AWARDEE: V. Craig Jordan
FEDERAL FUNDING AGENCIES: National Institutes of Health, U.S Department of Defense
Sometimes, it’s the small moments of serendipity that define one’s path through life. So it is with V. Craig Jordan.
Jordan is known as the “father of tamoxifen,” a groundbreaking medication for breast cancer. He pioneered the scientific principles behind a new class of drugs that has helped save or improve millions of lives. And when he looks back on his accomplishments, what strikes him are the winding paths and unexpected developments that came together to produce a scientific success story.
A Winding Path to Scientific Insights
A Texan by birth, Jordan grew up in the United Kingdom. He admits to being a lackluster student as a teenager, but he was labeled by one teacher, in a university letter of recommendation, as a “VERY unusual young man” due to his singular scholarly passion: chemistry. By that time, Jordan was independently teaching university-level biochemistry to his classmates, and he won a place at the University of Leeds in the U.K. to pursue pharmacology. As a doctoral candidate in the early 1970s, he became intrigued by the idea of using drugs to treat cancer. At the time, for cancer doctors, chemotherapy was king. Tamoxifen, unlike chemo, was not designed to kill cancer cells, so most medical professionals then thought it was unlikely to save lives. Jordan’s idea was so unorthodox, he initially struggled to find a dissertation advisor; he found one in Arthur Walpole at the chemical company ICI (which would go on to become part of AstraZeneca).

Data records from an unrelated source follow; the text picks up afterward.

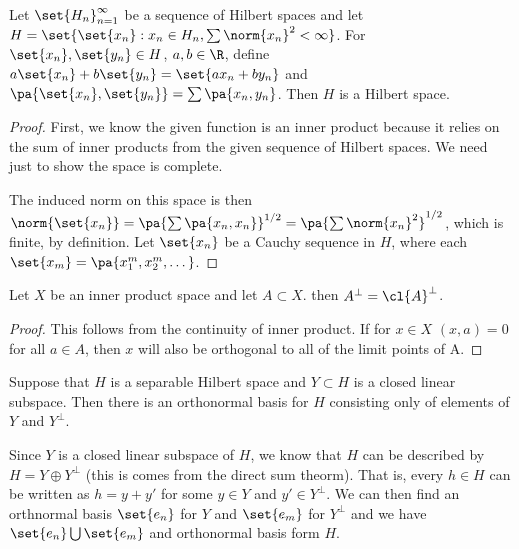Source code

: \documentclass[12pt,letterpaper,twoside]{hmcpset}
\begin{document}
\begin{problem}[3][20]
 Let $\set{H_n}_{n=1}^\infty$ be a sequence of Hilbert spaces and let $H = \set{\set{x_n} : x_n \in H_n, \sum\norm{x_n}^2 < \infty}$. For $\set{x_n},\set{y_n} \in H$, $a,b \in \R$, define $a\set{x_n} + b\set{y_n} = \set{ax_n + by_n}$ and $\pa{\set{x_n},\set{y_n}} = \sum\pa{x_n,y_n}$. Then $H$ is a Hilbert space.
\end{problem}

\begin{solution}
 \begin{proof}
  First, we know the given function is an inner product because it relies on 
the sum of inner products from the given sequence of Hilbert spaces.  We need 
just to show the space is complete.
  
  The induced norm on this space is then $\norm{\set{x_n}} = \pa{\sum\pa{x_n,x_n}}^{1/2} = \pa{\sum\norm{x_n}^2}^{1/2}$, which is finite, by definition. Let $\set{x_n}$ be a Cauchy sequence in $H$, where each $\set{x_m} = \pa{x_1^m, x_2^m, \dotsc}$.
 \end{proof}

\end{solution}


\begin{problem}[4][10]
 Let $X$ be an inner product space and let $A \subset X$. then $A^\perp = \cl{A}^\perp$.
\end{problem}

\begin{solution}
 \begin{proof}
  This follows from the continuity of inner product. If for $x \in X$ $(x,a) = 0$ for all $a \in A$, then $x$ will also be orthogonal to all of the limit points of A.
 \end{proof}

\end{solution}


\begin{problem}[5][10]
 Suppose that $H$ is a separable Hilbert space and $Y \subset H$ is a closed 
linear subspace. Then there is an orthonormal basis for $H$ consisting only of 
elements of $Y$ and $Y^\perp$.
\end{problem}

\begin{solution}
 Since $Y$ is a closed linear subspace of $H$, we know that $H$ can be 
described by $H = Y \oplus Y^\perp$ (this is comes from the direct sum theorm). 
That is, every $h \in H$ can be written as $h = y + y'$ for some $y \in Y$ and 
$y' \in Y^\perp$.  We can then find an orthnormal basis $\set{e_n}$ for $Y$ and 
$\set{e_m}$ for $Y^\perp$ and we have $\set{e_n} \bigcup \set{e_m}$ and 
orthonormal basis form $H$.
\end{solution}
\end{document}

Another obstacle at the time was sexism in research. Though breast cancer can affect anyone with breast tissue, it was largely considered one of the “women’s diseases,” Jordan recalls, which were not necessarily as fashionable in pharmacology as diseases such as coronary heart disease. Despite that, Jordan became curious about antiestrogens, substances that prevent cells from making or using estrogen, a hormone critical to female sex characteristics, menstruation, and pregnancy. In 1972, with some support from the National Institutes of Health, he began a two-year stint as a visiting scientist at the Worcester Foundation for Experimental Biology in Massachusetts to study the compound ICI 46,474, a “failed morning-after pill.” While there, he conducted animal studies on the compound, studies that helped pave the way for ICI 46,474 to receive approval as the first targeted therapy for breast cancer. It is now known – particularly to breast cancer patients and their families – as tamoxifen. The failure of tamoxifen as a contraceptive was one of what Jordan would describe as a series of disappointments that would ultimately turn into scientific insights. It was at WFEB where “everything changed,” Jordan says. “There, I was allowed to put my ideas into action.”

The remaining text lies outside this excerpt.